Deborah's Overhang, Deborah's Zawn, First Sister, Paviland Way Out West, Rams Grove Crag, Rams Grove Seaward Crag, Seaspit Small Cove, Second Sister, Sister 2 and Half, Stallion Cove, TV Zawn, The Crag That Time Forgot, The Hole, The Knave, Third Sister, Tooth Fairy



ACCESS

From Pilton Green

Access from the free parking at Pilton Green, (SS 446 871 or 51.561586, -4.242797). On the right-hand side of the B4247, approx. 2 miles before Rhossili. Park on the grass at the edge of the track leading to a farm. Cross the road, bear left and take the public footpath (signposted to Foxhole Slade) through the 'kissing-gate' on the left of the sandy-coloured house (Clifflands). Reach the top of a dry valley after about 20 minutes and numerous gates. (1.34km). At the landward end of the valley is a wooden kissing-gate (SS 438860).
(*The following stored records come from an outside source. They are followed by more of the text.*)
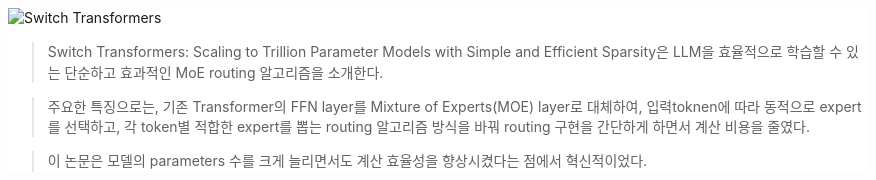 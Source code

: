 ![Switch Transformers](https://github.com/user-attachments/assets/7dd622b6-1026-4081-b4bb-8f56dcb53663)


> Switch Transformers: Scaling to Trillion Parameter Models with Simple and Efficient Sparsity은 LLM을 효율적으로 학습할 수 있는 단순하고 효과적인 MoE routing 알고리즘을 소개한다.

> 주요한 특징으로는, 기존 Transformer의 FFN layer를 Mixture of Experts(MOE) layer로 대체하여, 입력toknen에 따라 동적으로 expert를 선택하고, 각 token별 적합한 expert를 뽑는 routing 알고리즘 방식을 바꿔 routing 구현을 간단하게 하면서 계산 비용을 줄였다.

> 이 논문은 모델의 parameters 수를 크게 늘리면서도 계산 효율성을 향상시켰다는 점에서 혁신적이었다.
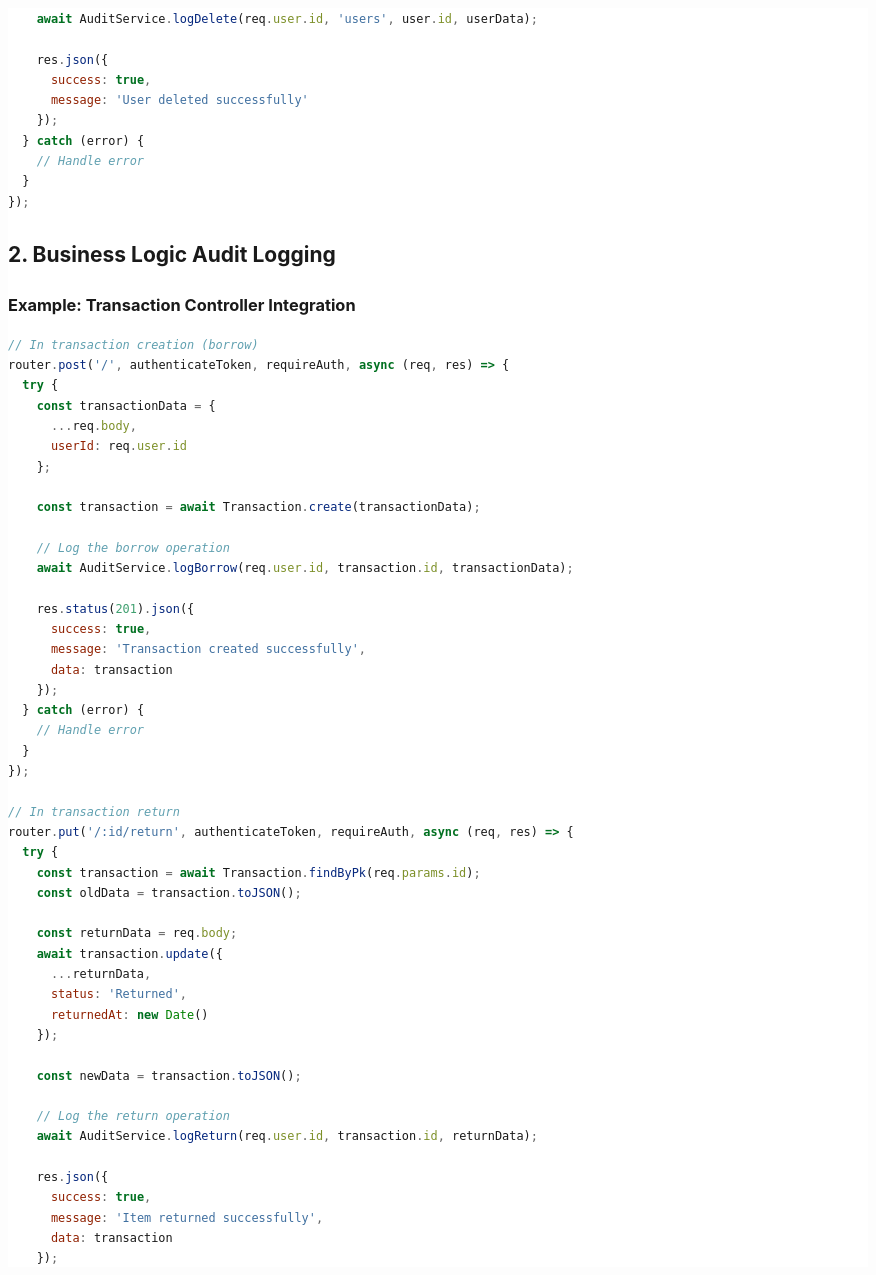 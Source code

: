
 ```javascript
    await AuditService.logDelete(req.user.id, 'users', user.id, userData);
    
    res.json({
      success: true,
      message: 'User deleted successfully'
    });
  } catch (error) {
    // Handle error
  }
});
```

## 2. Business Logic Audit Logging

### Example: Transaction Controller Integration

```javascript
// In transaction creation (borrow)
router.post('/', authenticateToken, requireAuth, async (req, res) => {
  try {
    const transactionData = {
      ...req.body,
      userId: req.user.id
    };
    
    const transaction = await Transaction.create(transactionData);
    
    // Log the borrow operation
    await AuditService.logBorrow(req.user.id, transaction.id, transactionData);
    
    res.status(201).json({
      success: true,
      message: 'Transaction created successfully',
      data: transaction
    });
  } catch (error) {
    // Handle error
  }
});

// In transaction return
router.put('/:id/return', authenticateToken, requireAuth, async (req, res) => {
  try {
    const transaction = await Transaction.findByPk(req.params.id);
    const oldData = transaction.toJSON();
    
    const returnData = req.body;
    await transaction.update({
      ...returnData,
      status: 'Returned',
      returnedAt: new Date()
    });
    
    const newData = transaction.toJSON();
    
    // Log the return operation
    await AuditService.logReturn(req.user.id, transaction.id, returnData);
    
    res.json({
      success: true,
      message: 'Item returned successfully',
      data: transaction
    });
``` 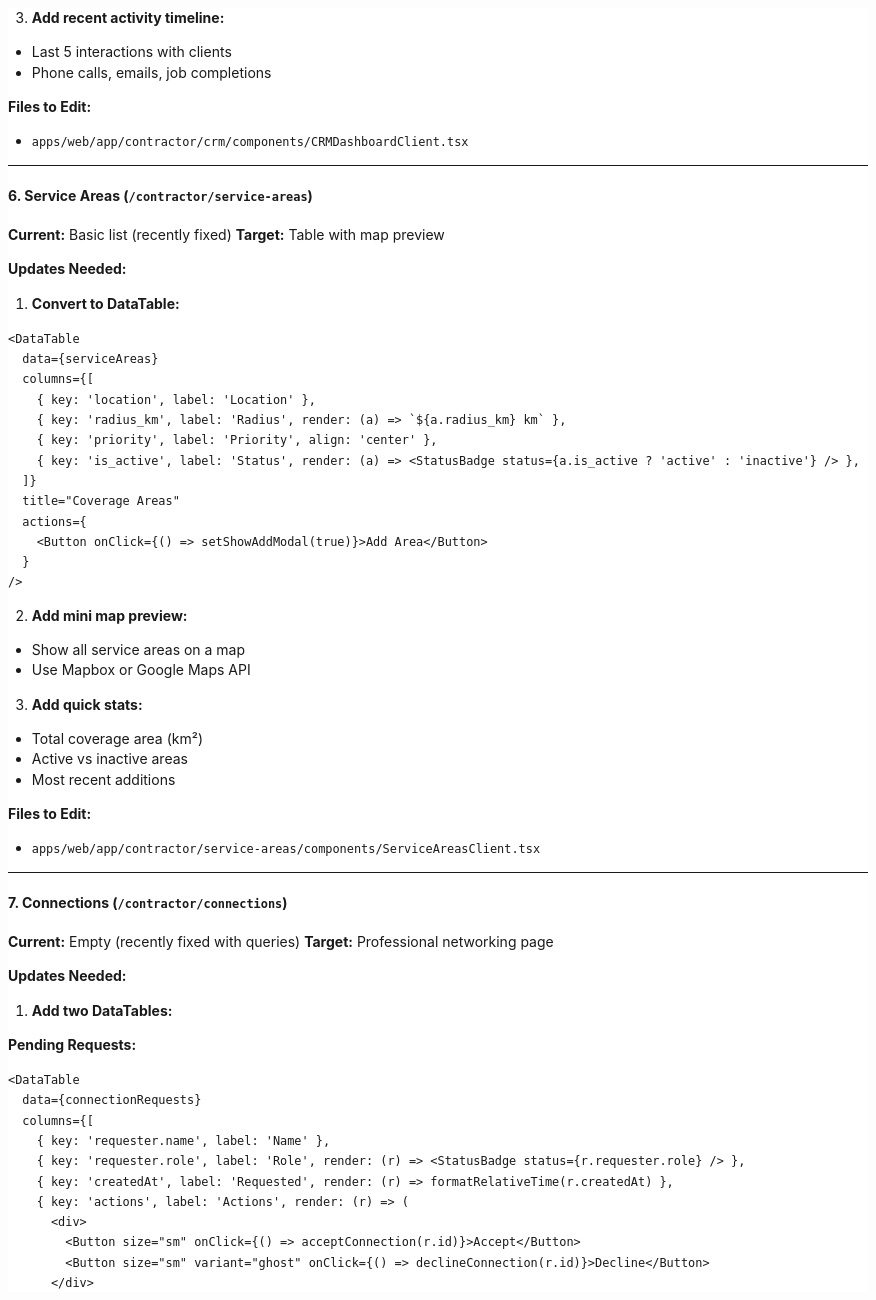 3. **Add recent activity timeline:**
- Last 5 interactions with clients
- Phone calls, emails, job completions

**Files to Edit:**
- `apps/web/app/contractor/crm/components/CRMDashboardClient.tsx`

---

#### 6. Service Areas (`/contractor/service-areas`)
**Current:** Basic list (recently fixed)
**Target:** Table with map preview

**Updates Needed:**

1. **Convert to DataTable:**
```tsx
<DataTable
  data={serviceAreas}
  columns={[
    { key: 'location', label: 'Location' },
    { key: 'radius_km', label: 'Radius', render: (a) => `${a.radius_km} km` },
    { key: 'priority', label: 'Priority', align: 'center' },
    { key: 'is_active', label: 'Status', render: (a) => <StatusBadge status={a.is_active ? 'active' : 'inactive'} /> },
  ]}
  title="Coverage Areas"
  actions={
    <Button onClick={() => setShowAddModal(true)}>Add Area</Button>
  }
/>
```

2. **Add mini map preview:**
- Show all service areas on a map
- Use Mapbox or Google Maps API

3. **Add quick stats:**
- Total coverage area (km²)
- Active vs inactive areas
- Most recent additions

**Files to Edit:**
- `apps/web/app/contractor/service-areas/components/ServiceAreasClient.tsx`

---

#### 7. Connections (`/contractor/connections`)
**Current:** Empty (recently fixed with queries)
**Target:** Professional networking page

**Updates Needed:**

1. **Add two DataTables:**

**Pending Requests:**
```tsx
<DataTable
  data={connectionRequests}
  columns={[
    { key: 'requester.name', label: 'Name' },
    { key: 'requester.role', label: 'Role', render: (r) => <StatusBadge status={r.requester.role} /> },
    { key: 'createdAt', label: 'Requested', render: (r) => formatRelativeTime(r.createdAt) },
    { key: 'actions', label: 'Actions', render: (r) => (
      <div>
        <Button size="sm" onClick={() => acceptConnection(r.id)}>Accept</Button>
        <Button size="sm" variant="ghost" onClick={() => declineConnection(r.id)}>Decline</Button>
      </div>
```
Go through the gate and then, after a few metres of descent, join the Wales Coast Path' and then go through a green-painted steel gate on your right (signposted to Rhossili) and then go up the steep path 30 metres to the top.

At the top, head west along the wide and grassy path until you reach a gate/wall after 300 metres. Go through the gate/wall and, at a split in the footpath after 90m, take the left fork and follow the Coast Path for a further 300m as it winds through patches of gorse. Go down a short section between high gorse and hawthorn bushes to another gate. You can check your location by looking down the dry valley to your left; you will see a small pinnacle on the far side of the valley and also an agricultural roller in the corner of the field to your right. (8 minutes and 800m from steel gate)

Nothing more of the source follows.